El coronel Walpole fue, acaso, el primero que hizo variar a Jenny su manera de pensar respecto a los hombres. Desde su butaca de primera fila había percibido aquella muchacha encantadora y le envió una notita a la puerta del escenario; luego la llevó a cenar, obsequiándola con champaña; cuando comprendió que era una buena chica su interés por ella pareció acrecentarse y la invitó a tomar el té en su piso, cuyas ventanas se abrían sobre las soleadas copas de los árboles de Green Park; le regaló también algunos lindos vestidos y sombreros, lo que hizo a las demás chicas cuchichear y reírse a espaldas de Jenny y acrecentó los recelos de Florence.

—¿Qué me importa? —decía Jenny—. No es nada malo.

El coronel Walpole la llevó también a dar largos paseos en automóvil; la hizo tomar salmón con mayonesa en Weybridge, pollo con mayonesa en Cobhan, salmón con mayonesa en Henley y langosta al gratín en Brighton; se conducía con ella de un modo paternal y a Jenny le gustaba. Era un hombre de apariencia fría y tranquila y tenía una voz muy bien timbrada. Cualquiera que fuese su verdadera intención hacia la muchacha se comportaba siempre correctamente y ella sintió tristeza cuando se fue al Tibet en una expedición.

—Mi amigo el príncipe ha marchado —dijo a las otras chicas—. Pero nada de risas —añadió-o me vais a oír.

Tenía entonces Jenny diecinueve años. La marca del Orient Palace aún no era visible en ella. Las rosas de sus mejillas palidecían un poco, pero los dieciocho meses en el rancio teatro habían sido compensados por las diversiones exteriores. Parecía que la alegría de vivir no iba a tener fin para ella y esto la hacía ser, en el fondo, más joven que nunca. Su madre continuaba preocupándose incesantemente por aquella hija; pero ésta sabía defenderse muy bien; verdad que cometía algunas equivocaciones, mas eran motivadas por falta de experiencia y no por tontería. Jenny conocía a los hombres perfectamente y el cinismo que formaba parte de su carácter la impedía ser fácil presa de los asaltos masculinos; no ambicionaba más que diversiones y en su opinión el amor no las proporcionaba; la vista de dos amantes le causaba siempre fifia impresión deprimente y aborrecía la permanente emotividad que sugerían.

Tanto a Jenny como a Irene les placía elegir un par entre el grupo de hombres que esperaban, a la salida del escenario, como pueden escogerse dos caballos de carreras. A la noche siguiente, aquel par era completamente olvidado y renovado por otro que fuese tan divertido como el anterior, Jenny manifestaba aún intenciones de no permanecer mucho tiempo en el Orient Palace y cuando le preguntaban acerca de sus estudios de baile se reía.

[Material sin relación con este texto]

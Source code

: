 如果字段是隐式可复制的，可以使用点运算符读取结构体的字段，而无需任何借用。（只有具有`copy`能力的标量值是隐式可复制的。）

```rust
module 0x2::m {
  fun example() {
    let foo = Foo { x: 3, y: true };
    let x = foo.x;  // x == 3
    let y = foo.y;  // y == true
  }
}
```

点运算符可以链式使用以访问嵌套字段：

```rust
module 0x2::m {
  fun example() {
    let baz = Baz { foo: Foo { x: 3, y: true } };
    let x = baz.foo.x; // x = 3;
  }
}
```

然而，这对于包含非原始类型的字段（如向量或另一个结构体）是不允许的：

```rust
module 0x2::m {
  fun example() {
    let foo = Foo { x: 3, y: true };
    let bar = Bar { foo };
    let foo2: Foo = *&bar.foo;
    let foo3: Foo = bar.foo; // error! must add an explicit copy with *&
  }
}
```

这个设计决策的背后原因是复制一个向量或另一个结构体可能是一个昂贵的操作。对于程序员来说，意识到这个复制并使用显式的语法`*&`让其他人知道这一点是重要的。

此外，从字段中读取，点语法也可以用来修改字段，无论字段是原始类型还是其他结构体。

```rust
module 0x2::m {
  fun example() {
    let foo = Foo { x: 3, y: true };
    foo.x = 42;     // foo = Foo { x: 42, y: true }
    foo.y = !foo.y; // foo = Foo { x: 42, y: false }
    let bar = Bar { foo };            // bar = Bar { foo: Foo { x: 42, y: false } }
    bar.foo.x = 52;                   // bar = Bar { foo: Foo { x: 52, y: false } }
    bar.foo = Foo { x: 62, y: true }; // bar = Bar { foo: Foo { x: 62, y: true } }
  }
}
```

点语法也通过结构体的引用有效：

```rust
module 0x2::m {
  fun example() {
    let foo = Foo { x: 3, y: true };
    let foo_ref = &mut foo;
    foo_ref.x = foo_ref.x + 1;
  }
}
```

—¿Para qué trabajar? No se consigue nada. Yo hubiera podido bailar bien, pero ahora... Bueno; ahora puedo también, sólo que no quiero, ¿para qué?

Y si alguien le recordaba que debía pensar en su carrera artística, añadía:

—Tú no conoces el Orient. Juraría que allí nadie tiene interés en que las chicas progresen. Si descuellas en un número, en el siguiente te pasan a tercera fila.

Una mañana Jenny se miró al espejo.

—May —dijo—. Creo que cuando llegue a vieja me tirare al río. Te lo digo de veras. Me asusta la idea de tener treinta años.

—No seas tonta —replicó May—. ¿Cómo se te ocurre pensar en eso si sólo tienes diecinueve?

—Ya lo sé; pero llegaré a los treinta. Esto lo dijo alguien anoche. Supongo que yo estaba algo trompa, porque me desperté pensando en ello. ¡Treinta años! ¡Qué barbaridad!... Pero, ¿qué importa? Acaso no llegue a los treinta.